ACTIVITY: Omit the pictures, then reproduce every remaining record exactly.
#### PROVIDED DATA
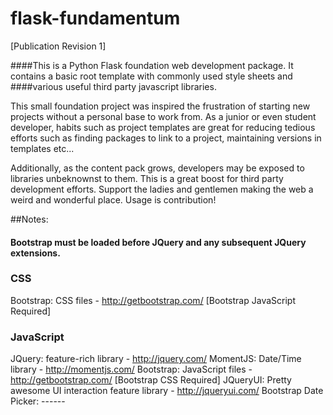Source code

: # flask-fundamentum

[Publication Revision 1]

####This is a Python Flask foundation web development package. It contains a basic root template with commonly used style sheets and ####various useful third party javascript libraries.

This small foundation project was inspired the frustration of starting new projects without a personal base to work from. As a junior or even student developer, habits such as project templates are great for reducing tedious efforts such as finding packages to link to a project, maintaining versions in templates etc...

Additionally, as the content pack grows, developers may be exposed to libraries unbeknownst to them. This is a great boost for third party development efforts. Support the ladies and gentlemen making the web a weird and wonderful place. Usage is contribution!

##Notes:

#### Bootstrap must be loaded before JQuery and any subsequent JQuery extensions.

### CSS
Bootstrap: CSS files - http://getbootstrap.com/ [Bootstrap JavaScript Required]


### JavaScript
JQuery: feature-rich library - http://jquery.com/
MomentJS: Date/Time library - http://momentjs.com/
Bootstrap: JavaScript files - http://getbootstrap.com/ [Bootstrap CSS Required]
JQueryUI: Pretty awesome UI interaction feature library - http://jqueryui.com/
Bootstrap Date Picker: ------
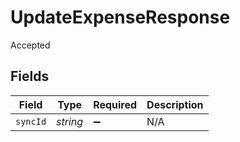# UpdateExpenseResponse

Accepted


## Fields

| Field              | Type               | Required           | Description        |
| ------------------ | ------------------ | ------------------ | ------------------ |
| `syncId`           | *string*           | :heavy_minus_sign: | N/A                |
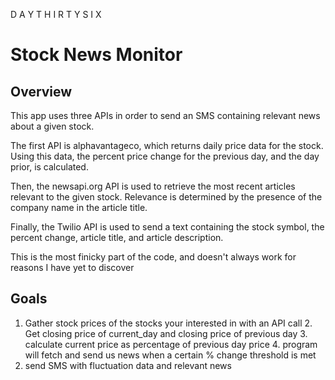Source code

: D A Y T H I R T Y S I X

# Stock News Monitor 

## Overview

This app uses three APIs in order to send an SMS containing relevant news
about a given stock.

The first API is alphavantageco, which returns daily price data for the stock.
Using this data, the percent price change for the previous day, and the day prior,
is calculated.

Then, the newsapi.org API is used to retrieve the most recent articles relevant
to the given stock. Relevance is determined by the presence of the company name
in the article title.

Finally, the Twilio API is used to send a text containing the stock symbol,
the percent change, article title, and article description.

This is the most finicky part of the code, and doesn't always work for reasons I
have yet to discover

## Goals
1. Gather stock prices of the stocks your interested in with an API call
   2. Get closing price of current_day and closing price of previous day
   3. calculate current price as percentage of previous day price
   4. program will fetch and send us news when a certain % change threshold is met
5. send SMS with fluctuation data and relevant news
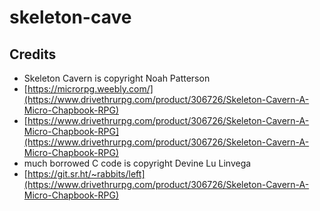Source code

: # skeleton-cave

## Credits

* Skeleton Cavern is copyright Noah Patterson
 * [https://microrpg.weebly.com/](https://www.drivethrurpg.com/product/306726/Skeleton-Cavern-A-Micro-Chapbook-RPG)
 * [https://www.drivethrurpg.com/product/306726/Skeleton-Cavern-A-Micro-Chapbook-RPG](https://www.drivethrurpg.com/product/306726/Skeleton-Cavern-A-Micro-Chapbook-RPG)
* much borrowed C code is copyright Devine Lu Linvega
 * [https://git.sr.ht/~rabbits/left](https://www.drivethrurpg.com/product/306726/Skeleton-Cavern-A-Micro-Chapbook-RPG)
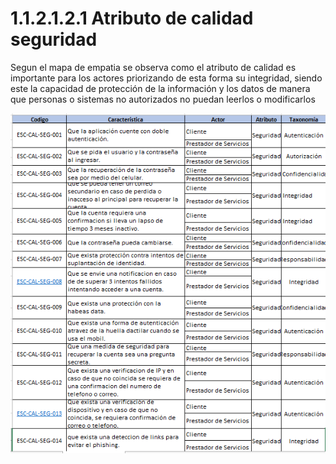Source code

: # 1.1.2.1.2.1 Atributo de calidad seguridad

Segun el mapa de empatia se observa como el atributo de calidad es importante para los actores
priorizando de esta forma su integridad, siendo este la capacidad de protección de la información y los datos de manera que personas o sistemas no autorizados no puedan leerlos o modificarlos

![atributo-seguridad](https://github.com/F3liP3L/Software2-QuickJob-Documentacion/blob/main/assets/drivers-arquitectonicos/Atributos-de-calidad/Atributo_Calidad_Seguridad.png)















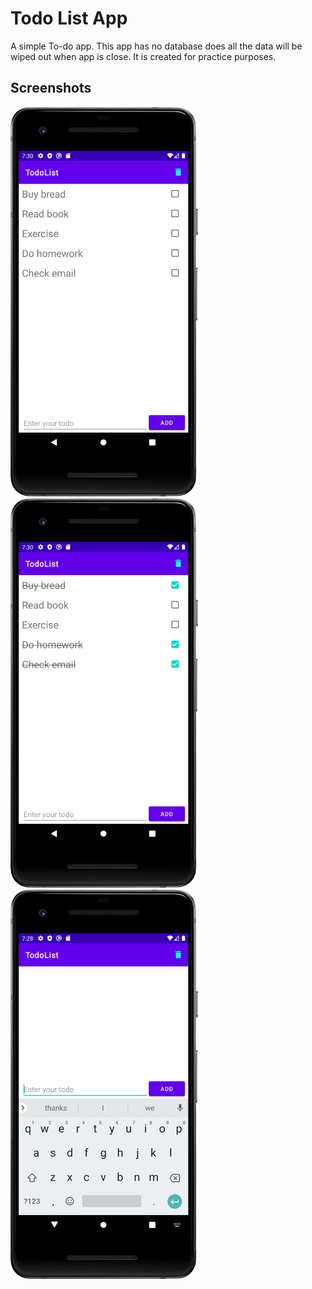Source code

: # Todo List App

A simple To-do app. This app has no database does all the data will be wiped out when app is close. It is created for practice purposes.

## Screenshots

<p>
<img src="./assets/home.png" width="300" />
<img src="./assets/checked.png" width="300" />
<img src="./assets/add_todo.png" width="300" />
</p>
########
SOLVED EXERCISE:
Source code

: # flask-fundamentum

[Publication Revision 1]

####This is a Python Flask foundation web development package. It contains a basic root template with commonly used style sheets and ####various useful third party javascript libraries.

This small foundation project was inspired the frustration of starting new projects without a personal base to work from. As a junior or even student developer, habits such as project templates are great for reducing tedious efforts such as finding packages to link to a project, maintaining versions in templates etc...

Additionally, as the content pack grows, developers may be exposed to libraries unbeknownst to them. This is a great boost for third party development efforts. Support the ladies and gentlemen making the web a weird and wonderful place. Usage is contribution!

##Notes:

#### Bootstrap must be loaded before JQuery and any subsequent JQuery extensions.

### CSS
Bootstrap: CSS files - http://getbootstrap.com/ [Bootstrap JavaScript Required]


### JavaScript
JQuery: feature-rich library - http://jquery.com/
MomentJS: Date/Time library - http://momentjs.com/
Bootstrap: JavaScript files - http://getbootstrap.com/ [Bootstrap CSS Required]
JQueryUI: Pretty awesome UI interaction feature library - http://jqueryui.com/
Bootstrap Date Picker: ------
# UpdateExpenseResponse

Accepted


## Fields

| Field              | Type               | Required           | Description        |
| ------------------ | ------------------ | ------------------ | ------------------ |
| `syncId`           | *string*           | :heavy_minus_sign: | N/A                |
Source code

: D A Y T H I R T Y S I X

# Stock News Monitor 

## Overview

This app uses three APIs in order to send an SMS containing relevant news
about a given stock.

The first API is alphavantageco, which returns daily price data for the stock.
Using this data, the percent price change for the previous day, and the day prior,
is calculated.

Then, the newsapi.org API is used to retrieve the most recent articles relevant
to the given stock. Relevance is determined by the presence of the company name
in the article title.

Finally, the Twilio API is used to send a text containing the stock symbol,
the percent change, article title, and article description.

This is the most finicky part of the code, and doesn't always work for reasons I
have yet to discover

## Goals
1. Gather stock prices of the stocks your interested in with an API call
   2. Get closing price of current_day and closing price of previous day
   3. calculate current price as percentage of previous day price
   4. program will fetch and send us news when a certain % change threshold is met
5. send SMS with fluctuation data and relevant news
Source code

: # skeleton-cave

## Credits

* Skeleton Cavern is copyright Noah Patterson
 * [https://microrpg.weebly.com/](https://www.drivethrurpg.com/product/306726/Skeleton-Cavern-A-Micro-Chapbook-RPG)
 * [https://www.drivethrurpg.com/product/306726/Skeleton-Cavern-A-Micro-Chapbook-RPG](https://www.drivethrurpg.com/product/306726/Skeleton-Cavern-A-Micro-Chapbook-RPG)
* much borrowed C code is copyright Devine Lu Linvega
 * [https://git.sr.ht/~rabbits/left](https://www.drivethrurpg.com/product/306726/Skeleton-Cavern-A-Micro-Chapbook-RPG)
Source code

: # 1.1.2.1.2.1 Atributo de calidad seguridad

Segun el mapa de empatia se observa como el atributo de calidad es importante para los actores
priorizando de esta forma su integridad, siendo este la capacidad de protección de la información y los datos de manera que personas o sistemas no autorizados no puedan leerlos o modificarlos

![atributo-seguridad](https://github.com/F3liP3L/Software2-QuickJob-Documentacion/blob/main/assets/drivers-arquitectonicos/Atributos-de-calidad/Atributo_Calidad_Seguridad.png)















Source code

: # Todo List App

A simple To-do app. This app has no database does all the data will be wiped out when app is close. It is created for practice purposes.

## Screenshots

<p>
<img src="./assets/home.png" width="300" />
<img src="./assets/checked.png" width="300" />
<img src="./assets/add_todo.png" width="300" />
</p>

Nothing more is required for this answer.